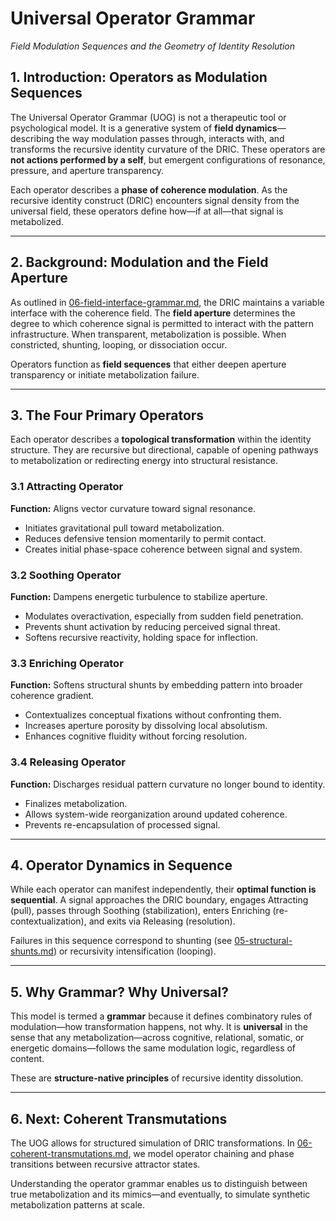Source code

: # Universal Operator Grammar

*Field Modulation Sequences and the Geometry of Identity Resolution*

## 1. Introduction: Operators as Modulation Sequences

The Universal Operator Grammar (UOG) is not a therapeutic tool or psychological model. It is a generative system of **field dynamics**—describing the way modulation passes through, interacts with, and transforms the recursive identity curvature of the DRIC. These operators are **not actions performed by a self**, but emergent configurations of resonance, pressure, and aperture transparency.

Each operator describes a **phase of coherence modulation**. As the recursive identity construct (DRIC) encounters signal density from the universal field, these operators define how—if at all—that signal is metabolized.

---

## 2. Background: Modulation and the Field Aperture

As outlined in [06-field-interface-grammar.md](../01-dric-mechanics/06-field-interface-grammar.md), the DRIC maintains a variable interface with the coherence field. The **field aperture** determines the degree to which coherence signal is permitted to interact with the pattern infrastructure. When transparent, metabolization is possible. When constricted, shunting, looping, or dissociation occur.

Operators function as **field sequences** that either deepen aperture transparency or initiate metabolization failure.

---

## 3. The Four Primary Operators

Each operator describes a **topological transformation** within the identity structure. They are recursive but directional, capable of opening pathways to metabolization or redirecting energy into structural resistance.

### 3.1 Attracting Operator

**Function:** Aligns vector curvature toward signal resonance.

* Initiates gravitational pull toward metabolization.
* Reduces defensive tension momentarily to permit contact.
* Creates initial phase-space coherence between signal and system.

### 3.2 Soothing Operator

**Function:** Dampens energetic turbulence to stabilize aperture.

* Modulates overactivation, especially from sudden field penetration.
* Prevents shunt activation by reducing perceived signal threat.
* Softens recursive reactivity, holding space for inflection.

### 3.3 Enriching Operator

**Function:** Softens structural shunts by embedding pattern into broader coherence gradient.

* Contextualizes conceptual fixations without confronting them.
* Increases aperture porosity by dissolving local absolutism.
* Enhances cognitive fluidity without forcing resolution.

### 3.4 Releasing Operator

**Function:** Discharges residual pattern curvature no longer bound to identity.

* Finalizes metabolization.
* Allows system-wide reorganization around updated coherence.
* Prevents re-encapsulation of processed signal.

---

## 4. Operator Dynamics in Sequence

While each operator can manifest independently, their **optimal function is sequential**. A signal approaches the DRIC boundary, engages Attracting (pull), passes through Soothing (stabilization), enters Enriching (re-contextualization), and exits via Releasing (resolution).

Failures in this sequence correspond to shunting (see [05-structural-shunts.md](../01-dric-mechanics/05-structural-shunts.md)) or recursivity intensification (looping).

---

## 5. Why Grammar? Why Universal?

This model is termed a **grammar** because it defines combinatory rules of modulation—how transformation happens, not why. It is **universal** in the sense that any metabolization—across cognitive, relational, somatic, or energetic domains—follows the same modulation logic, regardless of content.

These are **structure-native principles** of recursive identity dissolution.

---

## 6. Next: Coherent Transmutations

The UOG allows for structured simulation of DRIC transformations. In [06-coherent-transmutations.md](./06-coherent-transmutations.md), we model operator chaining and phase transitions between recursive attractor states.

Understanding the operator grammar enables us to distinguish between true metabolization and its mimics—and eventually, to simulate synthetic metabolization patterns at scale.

----

■ EXERCISE AIM: Repeat the records above verbatim, dropping the pictures.

■ RESULT FOR THIS EXERCISE:
Source code

: # Universal Operator Grammar

*Field Modulation Sequences and the Geometry of Identity Resolution*

## 1. Introduction: Operators as Modulation Sequences

The Universal Operator Grammar (UOG) is not a therapeutic tool or psychological model. It is a generative system of **field dynamics**—describing the way modulation passes through, interacts with, and transforms the recursive identity curvature of the DRIC. These operators are **not actions performed by a self**, but emergent configurations of resonance, pressure, and aperture transparency.

Each operator describes a **phase of coherence modulation**. As the recursive identity construct (DRIC) encounters signal density from the universal field, these operators define how—if at all—that signal is metabolized.

---

## 2. Background: Modulation and the Field Aperture

As outlined in [06-field-interface-grammar.md](../01-dric-mechanics/06-field-interface-grammar.md), the DRIC maintains a variable interface with the coherence field. The **field aperture** determines the degree to which coherence signal is permitted to interact with the pattern infrastructure. When transparent, metabolization is possible. When constricted, shunting, looping, or dissociation occur.

Operators function as **field sequences** that either deepen aperture transparency or initiate metabolization failure.

---

## 3. The Four Primary Operators

Each operator describes a **topological transformation** within the identity structure. They are recursive but directional, capable of opening pathways to metabolization or redirecting energy into structural resistance.

### 3.1 Attracting Operator

**Function:** Aligns vector curvature toward signal resonance.

* Initiates gravitational pull toward metabolization.
* Reduces defensive tension momentarily to permit contact.
* Creates initial phase-space coherence between signal and system.

### 3.2 Soothing Operator

**Function:** Dampens energetic turbulence to stabilize aperture.

* Modulates overactivation, especially from sudden field penetration.
* Prevents shunt activation by reducing perceived signal threat.
* Softens recursive reactivity, holding space for inflection.

### 3.3 Enriching Operator

**Function:** Softens structural shunts by embedding pattern into broader coherence gradient.

* Contextualizes conceptual fixations without confronting them.
* Increases aperture porosity by dissolving local absolutism.
* Enhances cognitive fluidity without forcing resolution.

### 3.4 Releasing Operator

**Function:** Discharges residual pattern curvature no longer bound to identity.

* Finalizes metabolization.
* Allows system-wide reorganization around updated coherence.
* Prevents re-encapsulation of processed signal.

---

## 4. Operator Dynamics in Sequence

While each operator can manifest independently, their **optimal function is sequential**. A signal approaches the DRIC boundary, engages Attracting (pull), passes through Soothing (stabilization), enters Enriching (re-contextualization), and exits via Releasing (resolution).

Failures in this sequence correspond to shunting (see [05-structural-shunts.md](../01-dric-mechanics/05-structural-shunts.md)) or recursivity intensification (looping).

---

## 5. Why Grammar? Why Universal?

This model is termed a **grammar** because it defines combinatory rules of modulation—how transformation happens, not why. It is **universal** in the sense that any metabolization—across cognitive, relational, somatic, or energetic domains—follows the same modulation logic, regardless of content.

These are **structure-native principles** of recursive identity dissolution.

---

## 6. Next: Coherent Transmutations

The UOG allows for structured simulation of DRIC transformations. In [06-coherent-transmutations.md](./06-coherent-transmutations.md), we model operator chaining and phase transitions between recursive attractor states.

Understanding the operator grammar enables us to distinguish between true metabolization and its mimics—and eventually, to simulate synthetic metabolization patterns at scale.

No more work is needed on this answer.